Work request.
Scan the lines below for the string "oras" and copy every one that has it.

Data records.
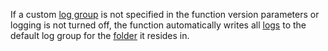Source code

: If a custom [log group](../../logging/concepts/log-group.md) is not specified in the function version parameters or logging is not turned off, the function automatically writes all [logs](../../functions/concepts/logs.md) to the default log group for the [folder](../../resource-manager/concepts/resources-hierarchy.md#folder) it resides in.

...

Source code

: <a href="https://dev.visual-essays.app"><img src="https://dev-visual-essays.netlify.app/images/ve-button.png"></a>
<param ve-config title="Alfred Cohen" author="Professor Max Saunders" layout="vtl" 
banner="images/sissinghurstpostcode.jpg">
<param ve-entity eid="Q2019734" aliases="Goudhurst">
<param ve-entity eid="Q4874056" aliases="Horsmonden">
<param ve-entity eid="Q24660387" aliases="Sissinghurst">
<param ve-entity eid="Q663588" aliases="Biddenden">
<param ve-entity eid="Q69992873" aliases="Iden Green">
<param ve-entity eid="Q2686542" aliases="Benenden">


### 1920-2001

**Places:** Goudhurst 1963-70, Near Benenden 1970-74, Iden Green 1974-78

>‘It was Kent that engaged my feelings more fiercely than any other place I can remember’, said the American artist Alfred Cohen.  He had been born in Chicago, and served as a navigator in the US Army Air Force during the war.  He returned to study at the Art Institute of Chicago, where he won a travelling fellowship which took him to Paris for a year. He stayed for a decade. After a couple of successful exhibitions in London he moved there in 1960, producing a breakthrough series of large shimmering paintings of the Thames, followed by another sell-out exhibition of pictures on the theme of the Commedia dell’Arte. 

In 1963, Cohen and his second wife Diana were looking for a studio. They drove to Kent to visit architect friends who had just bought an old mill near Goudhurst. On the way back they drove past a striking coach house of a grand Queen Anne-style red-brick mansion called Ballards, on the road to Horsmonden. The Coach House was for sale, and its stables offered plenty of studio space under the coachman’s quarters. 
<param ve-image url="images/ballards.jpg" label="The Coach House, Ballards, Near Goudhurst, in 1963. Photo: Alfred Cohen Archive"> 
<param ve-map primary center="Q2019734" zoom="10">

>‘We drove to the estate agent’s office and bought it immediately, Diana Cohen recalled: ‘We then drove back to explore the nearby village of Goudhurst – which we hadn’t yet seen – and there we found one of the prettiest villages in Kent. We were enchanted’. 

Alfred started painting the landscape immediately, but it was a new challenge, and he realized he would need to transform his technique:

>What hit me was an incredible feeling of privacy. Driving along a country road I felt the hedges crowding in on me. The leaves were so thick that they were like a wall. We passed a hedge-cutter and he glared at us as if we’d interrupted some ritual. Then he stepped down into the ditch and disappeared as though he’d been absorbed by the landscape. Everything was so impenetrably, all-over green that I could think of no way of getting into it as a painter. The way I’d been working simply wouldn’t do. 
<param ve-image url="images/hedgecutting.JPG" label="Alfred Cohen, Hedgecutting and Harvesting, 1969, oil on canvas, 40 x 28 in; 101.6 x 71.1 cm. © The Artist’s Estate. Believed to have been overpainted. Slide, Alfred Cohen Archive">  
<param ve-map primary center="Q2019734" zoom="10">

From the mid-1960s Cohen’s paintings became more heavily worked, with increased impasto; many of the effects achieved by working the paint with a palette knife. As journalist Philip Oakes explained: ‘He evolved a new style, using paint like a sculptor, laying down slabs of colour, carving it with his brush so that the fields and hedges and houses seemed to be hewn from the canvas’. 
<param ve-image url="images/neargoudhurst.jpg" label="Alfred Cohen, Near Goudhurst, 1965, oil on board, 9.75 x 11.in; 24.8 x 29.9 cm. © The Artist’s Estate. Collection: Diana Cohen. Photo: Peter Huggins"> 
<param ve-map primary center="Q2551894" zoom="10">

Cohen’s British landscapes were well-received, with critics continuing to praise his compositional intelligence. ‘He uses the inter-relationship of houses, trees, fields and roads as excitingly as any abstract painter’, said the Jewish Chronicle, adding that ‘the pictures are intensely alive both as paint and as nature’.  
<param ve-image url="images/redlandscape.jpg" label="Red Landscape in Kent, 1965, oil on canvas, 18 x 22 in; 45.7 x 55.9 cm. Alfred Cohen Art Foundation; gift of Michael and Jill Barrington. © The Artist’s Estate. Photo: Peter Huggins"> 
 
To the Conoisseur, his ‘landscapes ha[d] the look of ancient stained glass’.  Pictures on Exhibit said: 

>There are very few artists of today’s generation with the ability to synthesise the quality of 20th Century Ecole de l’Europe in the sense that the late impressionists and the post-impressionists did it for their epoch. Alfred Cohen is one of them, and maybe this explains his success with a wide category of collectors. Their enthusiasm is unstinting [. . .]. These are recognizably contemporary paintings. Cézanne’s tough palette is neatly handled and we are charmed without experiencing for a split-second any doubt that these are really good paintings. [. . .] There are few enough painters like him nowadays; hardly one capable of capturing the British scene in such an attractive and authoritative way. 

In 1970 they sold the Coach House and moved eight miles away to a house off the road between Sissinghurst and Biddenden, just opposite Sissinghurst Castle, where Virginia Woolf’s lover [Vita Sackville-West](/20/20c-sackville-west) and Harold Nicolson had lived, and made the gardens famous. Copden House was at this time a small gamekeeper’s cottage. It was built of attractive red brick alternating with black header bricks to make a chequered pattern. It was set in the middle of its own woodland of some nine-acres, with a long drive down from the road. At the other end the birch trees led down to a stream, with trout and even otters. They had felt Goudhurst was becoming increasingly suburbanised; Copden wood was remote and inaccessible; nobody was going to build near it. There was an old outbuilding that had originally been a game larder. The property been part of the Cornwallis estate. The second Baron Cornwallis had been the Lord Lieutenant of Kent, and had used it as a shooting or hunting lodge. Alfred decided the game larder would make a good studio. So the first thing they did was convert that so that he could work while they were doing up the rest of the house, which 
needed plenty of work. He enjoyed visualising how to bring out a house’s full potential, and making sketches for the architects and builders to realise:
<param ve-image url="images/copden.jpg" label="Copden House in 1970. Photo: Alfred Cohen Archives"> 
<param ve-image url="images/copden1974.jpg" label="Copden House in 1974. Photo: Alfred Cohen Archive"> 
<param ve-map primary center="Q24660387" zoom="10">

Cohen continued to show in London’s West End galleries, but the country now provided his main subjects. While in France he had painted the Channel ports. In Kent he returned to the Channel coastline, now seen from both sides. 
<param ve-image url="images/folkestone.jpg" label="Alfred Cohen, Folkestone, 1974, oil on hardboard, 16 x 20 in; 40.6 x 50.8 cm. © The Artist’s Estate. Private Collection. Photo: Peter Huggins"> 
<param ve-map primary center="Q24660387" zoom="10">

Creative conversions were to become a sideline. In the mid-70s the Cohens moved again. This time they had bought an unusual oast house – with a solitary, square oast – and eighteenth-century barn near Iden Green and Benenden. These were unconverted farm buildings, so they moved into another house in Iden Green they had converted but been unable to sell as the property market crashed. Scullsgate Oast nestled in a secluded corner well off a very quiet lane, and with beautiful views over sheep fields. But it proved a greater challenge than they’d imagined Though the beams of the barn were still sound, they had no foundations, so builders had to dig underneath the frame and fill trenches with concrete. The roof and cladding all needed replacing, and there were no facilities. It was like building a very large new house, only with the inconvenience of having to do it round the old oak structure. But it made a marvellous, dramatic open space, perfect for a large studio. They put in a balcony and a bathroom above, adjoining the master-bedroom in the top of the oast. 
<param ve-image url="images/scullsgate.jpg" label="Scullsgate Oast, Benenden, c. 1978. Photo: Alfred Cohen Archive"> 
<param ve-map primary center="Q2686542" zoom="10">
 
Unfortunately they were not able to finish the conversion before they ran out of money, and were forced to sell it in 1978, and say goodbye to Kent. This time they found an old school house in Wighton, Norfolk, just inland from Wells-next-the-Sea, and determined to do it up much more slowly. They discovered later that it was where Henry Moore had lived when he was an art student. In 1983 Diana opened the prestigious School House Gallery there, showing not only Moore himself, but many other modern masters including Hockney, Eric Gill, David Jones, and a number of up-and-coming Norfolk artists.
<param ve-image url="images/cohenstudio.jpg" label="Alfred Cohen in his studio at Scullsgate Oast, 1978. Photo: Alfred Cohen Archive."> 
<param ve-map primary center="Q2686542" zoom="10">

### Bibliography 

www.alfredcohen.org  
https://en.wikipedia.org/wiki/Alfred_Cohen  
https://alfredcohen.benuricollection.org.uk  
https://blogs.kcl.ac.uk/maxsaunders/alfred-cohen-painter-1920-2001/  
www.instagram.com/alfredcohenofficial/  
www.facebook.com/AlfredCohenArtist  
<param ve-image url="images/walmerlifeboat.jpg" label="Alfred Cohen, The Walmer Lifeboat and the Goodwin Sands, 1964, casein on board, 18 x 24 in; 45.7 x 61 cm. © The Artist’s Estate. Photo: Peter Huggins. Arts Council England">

--

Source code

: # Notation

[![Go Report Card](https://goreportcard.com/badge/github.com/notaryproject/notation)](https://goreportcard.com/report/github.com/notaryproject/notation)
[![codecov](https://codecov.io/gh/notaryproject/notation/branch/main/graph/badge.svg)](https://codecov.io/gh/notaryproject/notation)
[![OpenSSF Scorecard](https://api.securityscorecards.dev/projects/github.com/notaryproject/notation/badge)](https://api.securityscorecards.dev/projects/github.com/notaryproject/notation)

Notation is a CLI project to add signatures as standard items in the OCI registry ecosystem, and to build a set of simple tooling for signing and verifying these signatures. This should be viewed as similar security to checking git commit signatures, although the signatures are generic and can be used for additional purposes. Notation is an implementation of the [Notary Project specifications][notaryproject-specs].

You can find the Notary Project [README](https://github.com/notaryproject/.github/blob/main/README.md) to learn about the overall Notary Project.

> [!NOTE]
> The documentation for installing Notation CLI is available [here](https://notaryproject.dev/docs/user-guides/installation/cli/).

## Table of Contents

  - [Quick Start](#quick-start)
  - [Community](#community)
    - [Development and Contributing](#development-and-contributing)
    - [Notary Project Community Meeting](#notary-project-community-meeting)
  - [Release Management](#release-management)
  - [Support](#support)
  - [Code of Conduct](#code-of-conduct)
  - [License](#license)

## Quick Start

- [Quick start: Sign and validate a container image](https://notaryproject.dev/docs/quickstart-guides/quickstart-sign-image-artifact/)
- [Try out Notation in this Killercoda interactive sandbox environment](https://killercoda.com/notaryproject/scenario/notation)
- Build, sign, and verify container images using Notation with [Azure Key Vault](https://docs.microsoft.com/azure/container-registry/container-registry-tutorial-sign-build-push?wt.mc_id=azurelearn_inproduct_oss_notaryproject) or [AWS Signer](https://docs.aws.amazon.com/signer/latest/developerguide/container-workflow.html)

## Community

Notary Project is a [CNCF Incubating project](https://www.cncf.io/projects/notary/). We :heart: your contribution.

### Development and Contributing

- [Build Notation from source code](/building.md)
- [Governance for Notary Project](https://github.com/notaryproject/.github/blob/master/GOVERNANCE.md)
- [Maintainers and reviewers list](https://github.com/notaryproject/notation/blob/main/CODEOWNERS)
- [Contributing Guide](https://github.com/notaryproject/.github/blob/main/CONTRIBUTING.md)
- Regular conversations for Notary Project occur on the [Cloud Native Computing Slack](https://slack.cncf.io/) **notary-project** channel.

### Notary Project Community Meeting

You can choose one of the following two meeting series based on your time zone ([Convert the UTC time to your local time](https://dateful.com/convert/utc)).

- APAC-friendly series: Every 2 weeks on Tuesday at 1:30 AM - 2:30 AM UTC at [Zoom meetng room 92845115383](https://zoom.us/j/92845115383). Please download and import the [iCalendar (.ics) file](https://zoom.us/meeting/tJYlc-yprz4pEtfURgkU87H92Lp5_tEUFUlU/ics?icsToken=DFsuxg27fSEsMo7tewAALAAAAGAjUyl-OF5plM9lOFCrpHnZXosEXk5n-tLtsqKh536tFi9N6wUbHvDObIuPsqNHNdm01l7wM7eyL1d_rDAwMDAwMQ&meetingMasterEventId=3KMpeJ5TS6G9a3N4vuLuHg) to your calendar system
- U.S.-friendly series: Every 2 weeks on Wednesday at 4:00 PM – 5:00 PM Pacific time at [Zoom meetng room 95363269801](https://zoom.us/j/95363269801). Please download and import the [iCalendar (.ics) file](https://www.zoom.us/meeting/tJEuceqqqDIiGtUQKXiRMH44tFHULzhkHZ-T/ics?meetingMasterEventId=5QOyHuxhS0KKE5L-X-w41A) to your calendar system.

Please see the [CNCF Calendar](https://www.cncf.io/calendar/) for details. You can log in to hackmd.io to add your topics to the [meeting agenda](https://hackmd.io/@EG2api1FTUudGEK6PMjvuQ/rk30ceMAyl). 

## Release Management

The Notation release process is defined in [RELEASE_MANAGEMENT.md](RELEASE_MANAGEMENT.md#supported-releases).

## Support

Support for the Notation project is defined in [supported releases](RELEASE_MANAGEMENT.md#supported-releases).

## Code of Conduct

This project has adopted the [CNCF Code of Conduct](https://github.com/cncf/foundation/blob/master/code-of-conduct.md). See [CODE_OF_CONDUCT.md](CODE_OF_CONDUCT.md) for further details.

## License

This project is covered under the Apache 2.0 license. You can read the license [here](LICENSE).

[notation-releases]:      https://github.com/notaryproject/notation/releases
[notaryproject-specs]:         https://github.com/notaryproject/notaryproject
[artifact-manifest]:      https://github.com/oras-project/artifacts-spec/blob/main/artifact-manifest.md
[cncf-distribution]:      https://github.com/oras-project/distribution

Solved problem.
[artifact-manifest]:      https://github.com/oras-project/artifacts-spec/blob/main/artifact-manifest.md
[cncf-distribution]:      https://github.com/oras-project/distribution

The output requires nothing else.